An example of this is: a two year old Volvo XC90 with a predicted value of 18,775 pounds now has an actual value of 12,600 pounds, according to research by the magazine Auto Express based on figures from CAP, the car data analysts. A 3 year old BMW 750i with a predicted value of 22,400 pounds is worth 15,600 pounds, a drop of 44 per cent.
A spokesman for the AA, said: 'This is shocking news. Many people will suffer.' He said this will harm the new car market as well as negative equity on cars stopping buyers from taking up such finance deals.
The Finance and Leasing Association said that it was important that drivers remembered that car values could end up higher or lower than the MGFV. However, as buyers had the option of simply handing back their keys, the risk was with the dealer, rather than the buyer.

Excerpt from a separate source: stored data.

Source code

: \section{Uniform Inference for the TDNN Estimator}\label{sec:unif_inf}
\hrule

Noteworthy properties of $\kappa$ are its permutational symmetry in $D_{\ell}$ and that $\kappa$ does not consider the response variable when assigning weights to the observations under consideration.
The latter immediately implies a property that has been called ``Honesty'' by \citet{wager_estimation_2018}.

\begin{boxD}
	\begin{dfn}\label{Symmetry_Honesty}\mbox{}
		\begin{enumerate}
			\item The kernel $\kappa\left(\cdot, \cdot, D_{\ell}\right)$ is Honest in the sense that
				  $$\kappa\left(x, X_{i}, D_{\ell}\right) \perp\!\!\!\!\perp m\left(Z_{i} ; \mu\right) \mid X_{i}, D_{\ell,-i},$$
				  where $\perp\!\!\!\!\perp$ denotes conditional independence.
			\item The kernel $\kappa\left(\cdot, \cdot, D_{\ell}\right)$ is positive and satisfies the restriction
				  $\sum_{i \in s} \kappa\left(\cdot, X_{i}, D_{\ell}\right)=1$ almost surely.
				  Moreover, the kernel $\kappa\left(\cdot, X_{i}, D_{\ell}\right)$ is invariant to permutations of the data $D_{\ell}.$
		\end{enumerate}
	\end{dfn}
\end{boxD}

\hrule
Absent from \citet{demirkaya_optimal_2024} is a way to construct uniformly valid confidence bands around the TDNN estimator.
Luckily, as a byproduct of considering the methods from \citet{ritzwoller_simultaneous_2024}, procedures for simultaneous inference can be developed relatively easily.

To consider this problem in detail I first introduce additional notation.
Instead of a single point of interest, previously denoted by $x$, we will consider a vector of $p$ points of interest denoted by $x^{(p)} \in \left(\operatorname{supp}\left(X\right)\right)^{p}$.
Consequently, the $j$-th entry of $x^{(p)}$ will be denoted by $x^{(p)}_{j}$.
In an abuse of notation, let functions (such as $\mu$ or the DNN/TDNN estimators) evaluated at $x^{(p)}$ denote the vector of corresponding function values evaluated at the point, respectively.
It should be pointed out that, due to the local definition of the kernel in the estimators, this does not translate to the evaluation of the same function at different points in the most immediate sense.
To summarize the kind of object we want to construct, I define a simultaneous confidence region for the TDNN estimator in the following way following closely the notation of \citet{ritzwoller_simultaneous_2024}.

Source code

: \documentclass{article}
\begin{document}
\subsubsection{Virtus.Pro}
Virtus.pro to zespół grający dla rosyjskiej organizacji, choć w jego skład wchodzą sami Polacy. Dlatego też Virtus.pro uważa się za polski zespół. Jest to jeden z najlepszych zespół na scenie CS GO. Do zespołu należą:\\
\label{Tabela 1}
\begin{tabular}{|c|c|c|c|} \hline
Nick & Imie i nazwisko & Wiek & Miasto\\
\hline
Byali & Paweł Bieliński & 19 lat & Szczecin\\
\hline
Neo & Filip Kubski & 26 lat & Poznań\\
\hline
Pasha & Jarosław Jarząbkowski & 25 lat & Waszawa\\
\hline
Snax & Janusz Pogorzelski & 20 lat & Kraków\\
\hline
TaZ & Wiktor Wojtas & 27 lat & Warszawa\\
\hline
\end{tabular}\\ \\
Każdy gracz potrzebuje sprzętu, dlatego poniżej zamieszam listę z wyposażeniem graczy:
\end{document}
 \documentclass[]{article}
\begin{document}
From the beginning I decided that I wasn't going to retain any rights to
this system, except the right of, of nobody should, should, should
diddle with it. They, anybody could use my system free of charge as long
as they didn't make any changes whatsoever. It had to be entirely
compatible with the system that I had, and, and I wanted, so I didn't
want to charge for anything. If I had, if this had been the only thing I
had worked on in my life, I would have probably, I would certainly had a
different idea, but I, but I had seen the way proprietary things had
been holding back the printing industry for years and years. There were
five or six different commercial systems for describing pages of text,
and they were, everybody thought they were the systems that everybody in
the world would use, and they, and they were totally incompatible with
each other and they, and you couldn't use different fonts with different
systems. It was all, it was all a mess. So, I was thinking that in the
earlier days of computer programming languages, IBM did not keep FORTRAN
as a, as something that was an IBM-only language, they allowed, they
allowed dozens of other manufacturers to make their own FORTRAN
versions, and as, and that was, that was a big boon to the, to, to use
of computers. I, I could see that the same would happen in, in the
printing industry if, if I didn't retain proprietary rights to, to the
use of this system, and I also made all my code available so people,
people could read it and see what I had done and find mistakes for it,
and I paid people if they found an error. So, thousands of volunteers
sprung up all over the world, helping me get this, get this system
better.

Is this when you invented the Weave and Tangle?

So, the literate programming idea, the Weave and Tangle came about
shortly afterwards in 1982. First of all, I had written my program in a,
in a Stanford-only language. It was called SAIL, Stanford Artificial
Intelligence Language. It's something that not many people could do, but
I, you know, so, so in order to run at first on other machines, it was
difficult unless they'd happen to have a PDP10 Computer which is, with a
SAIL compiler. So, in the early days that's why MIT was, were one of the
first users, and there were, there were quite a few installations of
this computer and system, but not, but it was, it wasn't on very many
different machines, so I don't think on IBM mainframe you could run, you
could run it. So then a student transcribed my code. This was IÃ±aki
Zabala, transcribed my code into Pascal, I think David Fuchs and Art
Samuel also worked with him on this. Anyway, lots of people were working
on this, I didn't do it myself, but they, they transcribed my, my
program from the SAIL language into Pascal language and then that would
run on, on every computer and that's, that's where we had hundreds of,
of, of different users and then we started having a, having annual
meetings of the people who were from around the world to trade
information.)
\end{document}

The gentleman from the AA said: 'Those who have had their fingers burned will not have any incentive to buy another new car under this type of deal.' An Auto Express spokesman said: 'The slump in values means drivers who bought their cars on PCP are left with a final payment that's more than the vehicle is worth. It leaves drivers out of pocket.'
The credit crunch and recession has led to a slump in car sales so motorists are caught in a vicious spiral. This has then hit the resale values of cars when drivers come to resell or trade in their vehicles. It does mean bargains for buyers though, but those trying to sell or trade in their cars will find their vehicles are worth thousands of pounds less than they had hoped for.
In the last year sales of new cars plummeted by 37 percent, the worst fall for more than 28 years. Makers of top end luxury and sports cars, large 4X4s and 'gas-guzzlers' are bearing the brunt of the crash, with sales drops far in excess of that average.